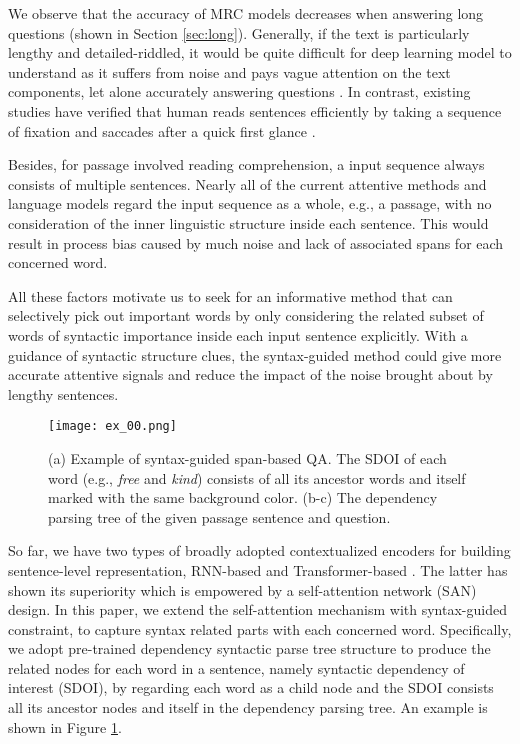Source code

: \documentclass[letterpaper]{article} \usepackage{color}
\begin{document}
We observe that the accuracy of MRC models decreases when answering long questions (shown in Section \ref{sec:long}). Generally, if the text is particularly lengthy and detailed-riddled, it would be quite difficult for deep learning model to understand as it suffers from noise and pays vague attention on the text components, let alone accurately answering questions \cite{zhang2018modeling}. In contrast, existing studies have verified that human reads sentences efficiently by taking a sequence of fixation and saccades after a quick first glance \cite{P17-1172}. 

Besides, for passage involved reading comprehension, a input sequence always consists of multiple sentences. Nearly all of the current attentive methods and language models regard the input sequence as a whole, e.g., a passage, with no consideration of the inner linguistic structure inside each sentence. This would result in process bias caused by much noise and lack of associated spans for each concerned word. 

All these factors motivate us to seek for an informative method that can selectively pick out important words by only considering the related subset of words of syntactic importance inside each input sentence explicitly. With a guidance of syntactic structure clues, the syntax-guided method could give more accurate attentive signals and reduce the impact of the noise brought about by lengthy sentences. 

\begin{figure}
	\centering
	\texttt{[image: ex\_00.png]}
	\caption{(a) Example of syntax-guided span-based QA. The SDOI of each word (e.g., \emph{free} and \emph{kind}) consists of all its ancestor words and itself marked with the same background color. (b-c) The dependency parsing tree of the given passage sentence and question.}
	\label{exp_dep}
\end{figure}

So far, we have two types of broadly adopted contextualized encoders for building sentence-level representation, RNN-based and Transformer-based \cite{vaswani2017attention}. The latter has shown its superiority which is empowered by a self-attention network (SAN) design. In this paper, we extend the self-attention mechanism with syntax-guided constraint, to capture syntax related parts with each concerned word. Specifically, we adopt pre-trained dependency syntactic parse tree structure to produce the related nodes for each word in a sentence, namely syntactic dependency of interest (SDOI), by regarding each word as a child node and the SDOI consists all its ancestor nodes and itself in the dependency parsing tree. An example is shown in Figure \ref{exp_dep}. 
\end{document}
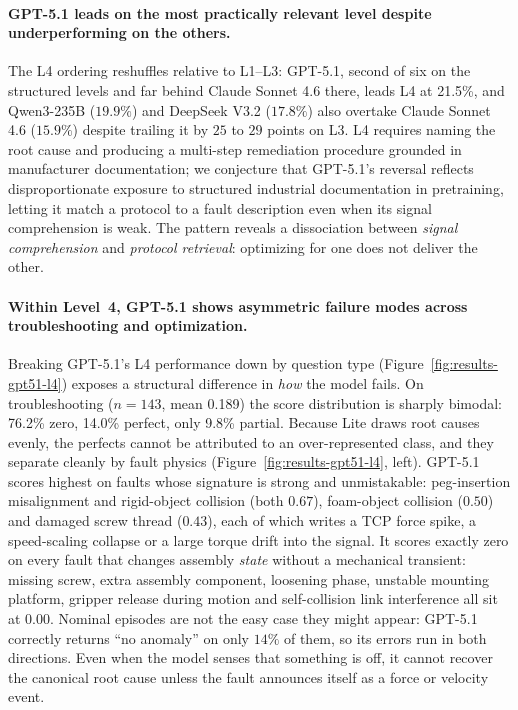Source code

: \paragraph{GPT-5.1 leads on the most practically relevant level despite underperforming on the others.}
The L4 ordering reshuffles relative to L1--L3: GPT-5.1, second of six on the structured levels and far behind Claude Sonnet 4.6 there, leads L4 at 21.5\%, and Qwen3-235B ($19.9\%$) and DeepSeek V3.2 ($17.8\%$) also overtake Claude Sonnet 4.6 ($15.9\%$) despite trailing it by $25$ to $29$ points on L3. L4 requires naming the root cause and producing a multi-step remediation procedure grounded in manufacturer documentation; we conjecture that GPT-5.1's reversal reflects disproportionate exposure to structured industrial documentation in pretraining, letting it match a protocol to a fault description even when its signal comprehension is weak. The pattern reveals a dissociation between \emph{signal comprehension} and \emph{protocol retrieval}: optimizing for one does not deliver the other.

\paragraph{Within Level~4, GPT-5.1 shows asymmetric failure modes across troubleshooting and optimization.}
Breaking GPT-5.1's L4 performance down by question type (Figure~\ref{fig:results-gpt51-l4}) exposes a structural difference in \emph{how} the model fails. On troubleshooting ($n{=}143$, mean 0.189) the score distribution is sharply bimodal: 76.2\% zero, 14.0\% perfect, only 9.8\% partial. Because Lite draws root causes evenly, the perfects cannot be attributed to an over-represented class, and they separate cleanly by fault physics (Figure~\ref{fig:results-gpt51-l4}, left). GPT-5.1 scores highest on faults whose signature is strong and unmistakable: peg-insertion misalignment and rigid-object collision (both $0.67$), foam-object collision ($0.50$) and damaged screw thread ($0.43$), each of which writes a TCP force spike, a speed-scaling collapse or a large torque drift into the signal. It scores exactly zero on every fault that changes assembly \emph{state} without a mechanical transient: missing screw, extra assembly component, loosening phase, unstable mounting platform, gripper release during motion and self-collision link interference all sit at $0.00$. Nominal episodes are not the easy case they might appear: GPT-5.1 correctly returns ``no anomaly'' on only $14\%$ of them, so its errors run in both directions. Even when the model senses that something is off, it cannot recover the canonical root cause unless the fault announces itself as a force or velocity event.

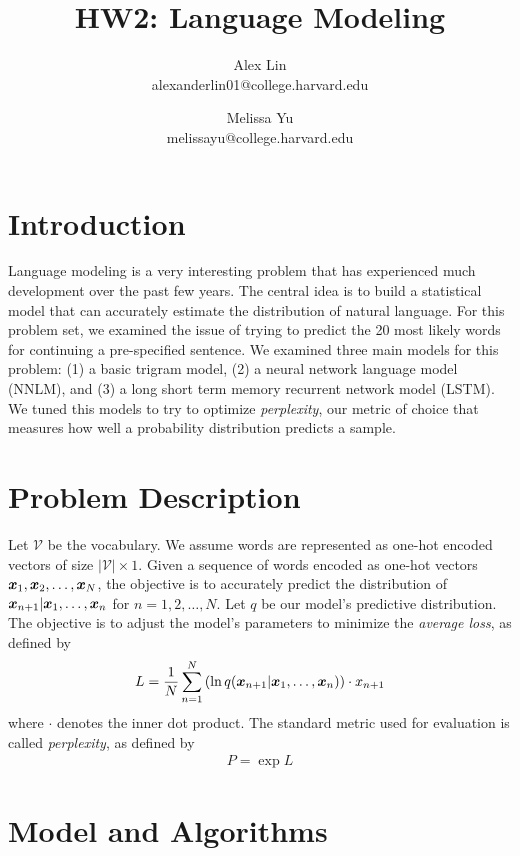 \documentclass[11pt]{article}
\title{HW2: Language Modeling}
\author{Alex Lin \\ alexanderlin01@college.harvard.edu \and Melissa Yu \\ melissayu@college.harvard.edu }
\begin{document}
\maketitle{}
\section{Introduction}

Language modeling is a very interesting problem that has experienced much development over the past few years.  The central idea is to build a statistical model that can accurately estimate the distribution of natural language.  For this problem set, we examined the issue of trying to predict the 20 most likely words for continuing a pre-specified sentence.  We examined three main models for this problem: (1) a basic trigram model, (2) a neural network language model (NNLM), and (3) a long short term memory recurrent network model (LSTM).  We tuned this models to try to optimize \emph{perplexity}, our metric of choice that measures how well a probability distribution predicts a sample.

\section{Problem Description}

Let $\mathcal{V}$ be the vocabulary.  We assume words are represented as one-hot encoded vectors of size $\lvert \mathcal{V} \rvert \times 1$.  Given a sequence of words encoded as one-hot vectors $\boldsymbol{x}_1, \boldsymbol{x}_2, \ldots, \boldsymbol{x}_N$, the objective is to accurately predict the distribution of $\boldsymbol{x}_{n + 1} \vert \boldsymbol{x}_1, \ldots, \boldsymbol{x}_{n}$ for $n = 1, 2, \ldots, N$.  Let $q$ be our model's predictive distribution.  The objective is to adjust the model's parameters to minimize the \emph{average loss}, as defined by
\begin{align*}
L = \frac{1}{N} \sum_{n=1}^N \left(\ln q(\boldsymbol{x}_{n + 1} \vert \boldsymbol{x}_1, \ldots, \boldsymbol{x}_{n}) \right) \cdot x_{n+1} 
\end{align*}
where $\cdot$ denotes the inner dot product.  The standard metric used for evaluation is called \emph{perplexity}, as defined by
\begin{align*}
P = \exp L
\end{align*}

\section{Model and Algorithms}
\end{document}
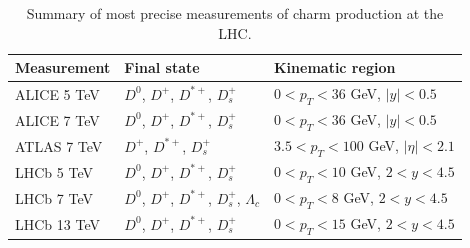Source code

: \documentclass[12pt,a4paper]{article}
\newcommand{\dz}{\ensuremath{D^0}\xspace}
\newcommand{\dch}{\ensuremath{D^{+}}\xspace}
\newcommand{\dstar}{\ensuremath{D^{*+}}\xspace}
\newcommand{\ds}{\ensuremath{D_s^{+}}\xspace}
\newcommand{\lamc}{\ensuremath{\Lambda_{c}}\xspace}
\begin{document}
\begin{table}
\setlength{\tabcolsep}{8pt}
\renewcommand{\arraystretch}{1.35}
\begin{tabular}{lll}
    \hline
    Measurement & Final state & Kinematic region \\
    \hline
    ALICE 5 TeV~\cite{Acharya:2019mgn} & \dz, \dch, \dstar, \ds & $0 < p_T < 36$ GeV, $|y|<0.5$ \\
    ALICE 7 TeV~\cite{Acharya:2019mgn} & \dz, \dch, \dstar, \ds & $0 < p_T < 36$ GeV, $|y|<0.5$ \\
    ATLAS 7 TeV~\cite{Aad:2015zix} & \dch, \dstar, \ds & $3.5 < p_T < 100$ GeV, $|\eta|<2.1$ \\
    LHCb 5 TeV~\cite{Aaij:2016jht} & \dz, \dch, \dstar, \ds & $0 < p_T < 10$ GeV, $2<y<4.5$ \\
    LHCb 7 TeV~\cite{Aaij:2013mga} & \dz, \dch, \dstar, \ds, \lamc & $0 < p_T < 8$ GeV, $2<y<4.5$ \\
    LHCb 13 TeV~\cite{Aaij:2015bpa} & \dz, \dch, \dstar, \ds & $0 < p_T < 15$ GeV, $2<y<4.5$ \\
    \hline
\end{tabular}
\caption{Summary of most precise measurements of charm production at the LHC.}
\label{tab:charmdata}
\end{table}
\end{document}
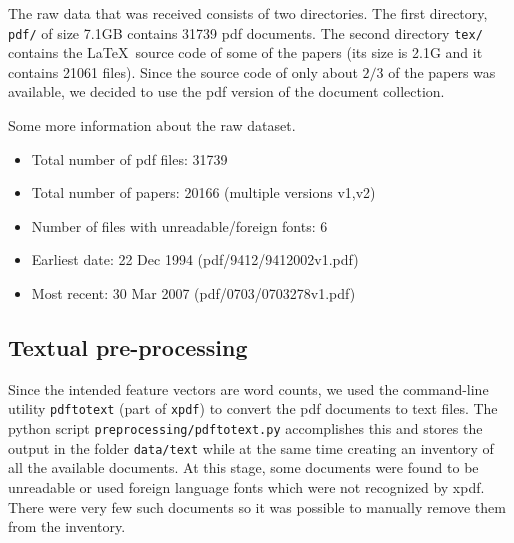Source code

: \documentclass[11pt]{article}
\newcommand{\file}[1]{\texttt{#1}}
\newcommand{\program}[1]{\texttt{#1}}
\begin{document}
    The raw data that was received consists of two directories. 
    The first directory, \file{pdf/} of size 7.1GB contains 31739 pdf documents.
    The second directory \file{tex/}  contains the \LaTeX \ source code of some of the papers 
    (its size is 2.1G and it contains 21061 files). 
    Since the source code of only about $2/3$ of the papers was available, we decided to use 
    the pdf version of the document collection.

        
        
	Some more information about the raw dataset.
	\begin{itemize}
		\item Total number of pdf files: 31739
        \item Total number of papers: 20166 (multiple versions v1,v2)
        \item Number of files with unreadable/foreign fonts: 6
		\item Earliest date: 22 Dec 1994  (pdf/9412/9412002v1.pdf)
		\item Most recent:  30 Mar 2007 (pdf/0703/0703278v1.pdf)
	\end{itemize}
	
	
	
	\subsection{Textual pre-processing}

        Since the intended feature vectors are word counts, we used the command-line utility
        \texttt{pdftotext} (part of \program{xpdf}) to convert the pdf documents to text files.
        The python script \file{preprocessing/pdftotext.py} accomplishes this and stores the
        output in the folder \file{data/text} while at the same time creating an inventory of
        all the available documents.
        At this stage, some documents were found to be unreadable or used foreign language fonts
        which were not recognized by xpdf. There were very few such documents so it was possible
        to manually remove them from the inventory.
\end{document}
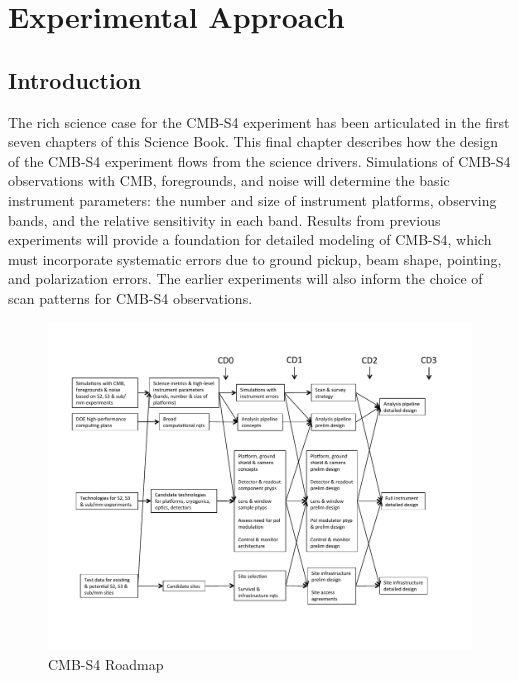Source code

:  
\chapter{Experimental Approach}

\def\nnu{N_{\mathrm eff}}
\def\gtrsim{\raise-.75ex\hbox{$\buildrel>\over\sim$}}

\section{Introduction}


The rich science case for the CMB-S4 experiment has been articulated in the first seven chapters of this Science Book.  This final chapter describes how the design of the CMB-S4 experiment flows from the science drivers.   Simulations of CMB-S4 observations with CMB, foregrounds, and noise will determine the basic instrument parameters: the number and size of instrument platforms, observing bands, and the relative sensitivity in each band. Results from previous experiments will provide a foundation for detailed modeling of CMB-S4, which must incorporate systematic errors due to ground pickup, beam shape, pointing, and polarization errors. The earlier experiments will also inform the choice of scan patterns for CMB-S4 observations.

\begin{figure}[h!]
\centering
\includegraphics[trim = 0.4in 0.7in 0.8in 0.7in, clip, width=1.0\textwidth]{Instrumentation/S4TechnicalDecisionsPlan.pdf}
\caption{CMB-S4 Roadmap}
\label{fig:roadmap}
\end{figure}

——

## Task to complete
State the number of lines in the data that contain the word "passage", offering no other text.

## Response to this task
2